(INPUT FOR THIS TASK begins)

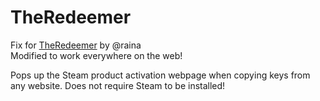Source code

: # TheRedeemer
Fix for [TheRedeemer](https://greasyfork.org/bg/scripts/10620-the-redeemer) by @raina         
Modified to work everywhere on the web!

Pops up the Steam product activation webpage when copying keys from any website. 
Does not require Steam to be installed!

(INPUT FOR THIS TASK ends)

- [HOW TO COMPLETE THIS TASK] Look through the records above for the word "TheRedeemer" and state how many lines contain it, giving the number alone.

- [RESULT FOR THIS TASK] 2